Task to carry out:
Print the lines that run from the line with "Nací el 29 de octubre de 2004." to the line with "## Aficiones", keeping both end lines, exactly as they appear in the entries below, and nothing else.

Data provided:

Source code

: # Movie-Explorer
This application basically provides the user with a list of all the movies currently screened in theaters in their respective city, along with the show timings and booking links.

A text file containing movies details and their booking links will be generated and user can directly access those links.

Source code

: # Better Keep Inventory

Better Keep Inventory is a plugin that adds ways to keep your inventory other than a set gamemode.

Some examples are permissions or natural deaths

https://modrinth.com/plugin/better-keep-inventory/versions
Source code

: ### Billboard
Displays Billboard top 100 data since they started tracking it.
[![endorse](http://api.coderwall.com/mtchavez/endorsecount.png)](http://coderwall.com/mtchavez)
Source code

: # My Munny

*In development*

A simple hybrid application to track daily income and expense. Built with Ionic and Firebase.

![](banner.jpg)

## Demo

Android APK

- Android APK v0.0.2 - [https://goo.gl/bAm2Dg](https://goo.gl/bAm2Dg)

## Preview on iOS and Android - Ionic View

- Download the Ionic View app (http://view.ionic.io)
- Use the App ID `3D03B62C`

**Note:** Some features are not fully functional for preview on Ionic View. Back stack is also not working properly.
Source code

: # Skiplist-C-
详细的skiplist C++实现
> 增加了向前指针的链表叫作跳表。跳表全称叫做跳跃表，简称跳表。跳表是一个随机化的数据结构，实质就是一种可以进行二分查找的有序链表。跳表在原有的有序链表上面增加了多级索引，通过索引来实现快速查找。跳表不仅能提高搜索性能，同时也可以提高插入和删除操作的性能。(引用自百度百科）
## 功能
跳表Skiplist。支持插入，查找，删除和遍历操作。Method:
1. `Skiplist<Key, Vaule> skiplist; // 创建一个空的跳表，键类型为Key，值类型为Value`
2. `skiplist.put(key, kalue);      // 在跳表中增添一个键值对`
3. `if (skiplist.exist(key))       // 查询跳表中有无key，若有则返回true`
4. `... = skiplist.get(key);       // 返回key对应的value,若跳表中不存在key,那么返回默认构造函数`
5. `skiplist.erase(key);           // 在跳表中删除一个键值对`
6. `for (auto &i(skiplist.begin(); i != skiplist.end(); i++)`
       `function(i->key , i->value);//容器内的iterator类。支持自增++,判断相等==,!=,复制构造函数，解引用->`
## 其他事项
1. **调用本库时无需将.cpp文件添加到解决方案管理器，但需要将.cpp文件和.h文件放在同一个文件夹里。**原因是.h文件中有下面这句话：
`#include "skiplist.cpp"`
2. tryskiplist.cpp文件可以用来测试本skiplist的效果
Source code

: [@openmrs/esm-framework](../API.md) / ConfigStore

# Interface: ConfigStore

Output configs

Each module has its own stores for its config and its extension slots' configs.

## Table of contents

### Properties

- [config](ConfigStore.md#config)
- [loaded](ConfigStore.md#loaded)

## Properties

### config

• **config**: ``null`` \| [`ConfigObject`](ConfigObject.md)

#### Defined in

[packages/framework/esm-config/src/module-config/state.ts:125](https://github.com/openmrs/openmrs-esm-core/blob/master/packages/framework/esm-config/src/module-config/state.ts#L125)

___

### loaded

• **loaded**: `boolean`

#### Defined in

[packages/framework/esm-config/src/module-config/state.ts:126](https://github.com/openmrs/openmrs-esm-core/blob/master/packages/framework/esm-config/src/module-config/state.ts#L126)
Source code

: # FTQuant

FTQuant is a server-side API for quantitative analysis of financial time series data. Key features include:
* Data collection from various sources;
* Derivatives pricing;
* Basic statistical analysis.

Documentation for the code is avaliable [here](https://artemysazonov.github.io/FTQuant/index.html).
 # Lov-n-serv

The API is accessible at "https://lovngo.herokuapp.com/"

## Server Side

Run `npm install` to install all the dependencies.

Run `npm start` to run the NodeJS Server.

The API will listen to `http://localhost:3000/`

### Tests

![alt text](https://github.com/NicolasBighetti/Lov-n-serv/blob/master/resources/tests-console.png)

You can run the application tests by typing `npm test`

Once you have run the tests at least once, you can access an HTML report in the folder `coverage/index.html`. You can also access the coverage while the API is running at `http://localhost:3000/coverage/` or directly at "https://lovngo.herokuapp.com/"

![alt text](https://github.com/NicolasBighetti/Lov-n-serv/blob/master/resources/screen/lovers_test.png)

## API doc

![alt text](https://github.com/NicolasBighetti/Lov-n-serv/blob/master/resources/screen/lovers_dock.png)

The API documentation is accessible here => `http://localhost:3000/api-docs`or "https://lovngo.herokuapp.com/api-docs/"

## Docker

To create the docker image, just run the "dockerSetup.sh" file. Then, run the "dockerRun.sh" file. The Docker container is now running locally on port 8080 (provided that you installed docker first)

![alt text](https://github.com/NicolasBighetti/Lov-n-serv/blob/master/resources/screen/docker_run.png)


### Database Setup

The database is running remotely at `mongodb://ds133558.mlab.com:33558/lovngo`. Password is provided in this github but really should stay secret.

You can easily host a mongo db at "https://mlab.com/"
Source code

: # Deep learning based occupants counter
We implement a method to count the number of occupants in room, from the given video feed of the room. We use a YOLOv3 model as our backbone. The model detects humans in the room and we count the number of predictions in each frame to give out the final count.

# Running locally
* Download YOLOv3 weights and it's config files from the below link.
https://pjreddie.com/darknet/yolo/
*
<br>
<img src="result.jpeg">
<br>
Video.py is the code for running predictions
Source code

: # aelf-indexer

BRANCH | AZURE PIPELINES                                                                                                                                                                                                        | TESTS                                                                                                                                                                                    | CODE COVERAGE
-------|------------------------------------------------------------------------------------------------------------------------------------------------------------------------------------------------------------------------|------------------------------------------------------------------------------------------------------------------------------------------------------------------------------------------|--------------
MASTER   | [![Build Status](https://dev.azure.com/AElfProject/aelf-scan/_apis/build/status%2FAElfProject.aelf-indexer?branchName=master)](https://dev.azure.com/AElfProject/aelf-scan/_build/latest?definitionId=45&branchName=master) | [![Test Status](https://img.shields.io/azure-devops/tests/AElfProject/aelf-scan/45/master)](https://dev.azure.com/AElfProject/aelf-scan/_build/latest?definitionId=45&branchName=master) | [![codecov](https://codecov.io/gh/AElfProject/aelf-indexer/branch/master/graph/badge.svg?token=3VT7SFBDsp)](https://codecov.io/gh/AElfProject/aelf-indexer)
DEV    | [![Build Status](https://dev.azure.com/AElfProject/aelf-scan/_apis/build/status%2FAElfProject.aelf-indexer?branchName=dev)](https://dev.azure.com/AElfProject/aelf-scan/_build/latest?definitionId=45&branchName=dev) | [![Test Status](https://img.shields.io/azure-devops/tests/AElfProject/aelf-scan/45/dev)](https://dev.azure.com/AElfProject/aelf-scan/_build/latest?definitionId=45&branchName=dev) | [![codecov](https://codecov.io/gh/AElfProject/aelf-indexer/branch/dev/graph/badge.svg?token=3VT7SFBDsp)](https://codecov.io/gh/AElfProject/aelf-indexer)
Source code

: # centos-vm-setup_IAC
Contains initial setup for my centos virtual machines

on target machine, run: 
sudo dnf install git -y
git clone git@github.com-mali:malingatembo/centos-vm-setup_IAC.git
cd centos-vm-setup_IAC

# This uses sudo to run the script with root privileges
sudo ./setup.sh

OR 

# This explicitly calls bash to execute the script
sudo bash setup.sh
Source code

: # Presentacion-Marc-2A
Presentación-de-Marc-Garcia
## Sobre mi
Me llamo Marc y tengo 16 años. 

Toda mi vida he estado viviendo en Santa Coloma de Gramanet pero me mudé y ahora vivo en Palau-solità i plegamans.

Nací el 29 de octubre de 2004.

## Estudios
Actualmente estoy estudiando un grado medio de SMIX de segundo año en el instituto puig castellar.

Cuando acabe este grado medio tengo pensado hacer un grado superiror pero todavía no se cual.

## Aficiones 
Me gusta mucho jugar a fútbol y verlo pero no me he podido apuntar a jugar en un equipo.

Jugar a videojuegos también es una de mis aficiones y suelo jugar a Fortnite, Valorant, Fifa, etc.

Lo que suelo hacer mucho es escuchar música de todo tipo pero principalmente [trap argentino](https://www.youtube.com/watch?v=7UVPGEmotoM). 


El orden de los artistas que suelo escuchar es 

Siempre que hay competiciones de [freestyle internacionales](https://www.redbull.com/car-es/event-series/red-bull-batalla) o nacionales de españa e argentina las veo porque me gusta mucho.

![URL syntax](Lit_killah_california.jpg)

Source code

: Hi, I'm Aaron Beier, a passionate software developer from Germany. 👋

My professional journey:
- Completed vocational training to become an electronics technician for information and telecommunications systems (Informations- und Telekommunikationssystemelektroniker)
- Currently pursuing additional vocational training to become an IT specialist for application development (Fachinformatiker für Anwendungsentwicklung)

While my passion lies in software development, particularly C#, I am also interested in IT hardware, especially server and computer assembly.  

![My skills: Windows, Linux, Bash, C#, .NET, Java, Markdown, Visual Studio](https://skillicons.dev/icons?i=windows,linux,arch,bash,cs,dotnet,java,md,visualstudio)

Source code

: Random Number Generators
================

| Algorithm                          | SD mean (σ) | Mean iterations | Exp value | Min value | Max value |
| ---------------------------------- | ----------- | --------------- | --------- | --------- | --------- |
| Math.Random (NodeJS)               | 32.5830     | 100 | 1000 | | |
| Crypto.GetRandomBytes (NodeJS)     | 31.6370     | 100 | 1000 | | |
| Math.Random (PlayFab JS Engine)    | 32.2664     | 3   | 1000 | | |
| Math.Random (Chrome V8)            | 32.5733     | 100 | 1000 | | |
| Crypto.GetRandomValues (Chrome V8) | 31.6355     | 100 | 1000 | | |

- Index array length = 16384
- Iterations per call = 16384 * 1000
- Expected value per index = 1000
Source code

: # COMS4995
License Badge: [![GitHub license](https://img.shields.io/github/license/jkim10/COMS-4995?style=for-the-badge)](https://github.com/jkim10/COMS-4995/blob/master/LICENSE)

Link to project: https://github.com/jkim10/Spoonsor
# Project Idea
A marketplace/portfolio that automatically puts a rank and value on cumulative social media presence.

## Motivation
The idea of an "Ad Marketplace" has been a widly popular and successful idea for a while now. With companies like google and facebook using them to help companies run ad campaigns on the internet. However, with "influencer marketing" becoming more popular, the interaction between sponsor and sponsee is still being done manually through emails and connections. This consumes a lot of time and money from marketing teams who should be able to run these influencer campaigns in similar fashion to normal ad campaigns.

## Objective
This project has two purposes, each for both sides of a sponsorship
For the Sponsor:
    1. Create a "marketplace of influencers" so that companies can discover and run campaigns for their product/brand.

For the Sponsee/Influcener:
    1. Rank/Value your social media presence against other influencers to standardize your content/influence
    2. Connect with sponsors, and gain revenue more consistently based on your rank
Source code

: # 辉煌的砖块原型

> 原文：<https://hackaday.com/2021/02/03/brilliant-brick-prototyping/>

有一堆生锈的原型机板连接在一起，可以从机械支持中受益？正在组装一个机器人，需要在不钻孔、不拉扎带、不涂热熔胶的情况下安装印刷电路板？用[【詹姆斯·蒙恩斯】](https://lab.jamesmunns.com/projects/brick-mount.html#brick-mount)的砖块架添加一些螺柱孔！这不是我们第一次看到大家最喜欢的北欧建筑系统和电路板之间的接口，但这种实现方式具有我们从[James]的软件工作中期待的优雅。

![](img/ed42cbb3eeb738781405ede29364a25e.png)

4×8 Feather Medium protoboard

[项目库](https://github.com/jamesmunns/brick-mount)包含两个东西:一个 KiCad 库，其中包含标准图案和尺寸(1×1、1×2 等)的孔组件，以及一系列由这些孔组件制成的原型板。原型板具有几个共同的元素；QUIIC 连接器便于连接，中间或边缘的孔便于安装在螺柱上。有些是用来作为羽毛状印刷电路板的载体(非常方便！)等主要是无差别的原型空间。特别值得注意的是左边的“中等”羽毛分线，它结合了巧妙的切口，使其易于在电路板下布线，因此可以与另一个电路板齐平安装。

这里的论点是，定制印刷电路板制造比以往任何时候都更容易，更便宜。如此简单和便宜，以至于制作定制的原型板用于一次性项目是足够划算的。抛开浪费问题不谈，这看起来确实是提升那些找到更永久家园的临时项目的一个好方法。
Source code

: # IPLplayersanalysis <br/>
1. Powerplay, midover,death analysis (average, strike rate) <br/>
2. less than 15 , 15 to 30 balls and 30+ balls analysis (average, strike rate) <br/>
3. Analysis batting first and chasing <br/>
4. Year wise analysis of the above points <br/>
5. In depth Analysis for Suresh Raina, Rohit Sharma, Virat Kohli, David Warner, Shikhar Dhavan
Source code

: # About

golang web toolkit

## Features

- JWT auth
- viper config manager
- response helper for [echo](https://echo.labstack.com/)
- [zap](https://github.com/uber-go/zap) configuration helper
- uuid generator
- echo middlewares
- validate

Output of the exercise:
Nací el 29 de octubre de 2004.

## Estudios
Actualmente estoy estudiando un grado medio de SMIX de segundo año en el instituto puig castellar.

Cuando acabe este grado medio tengo pensado hacer un grado superiror pero todavía no se cual.

## Aficiones 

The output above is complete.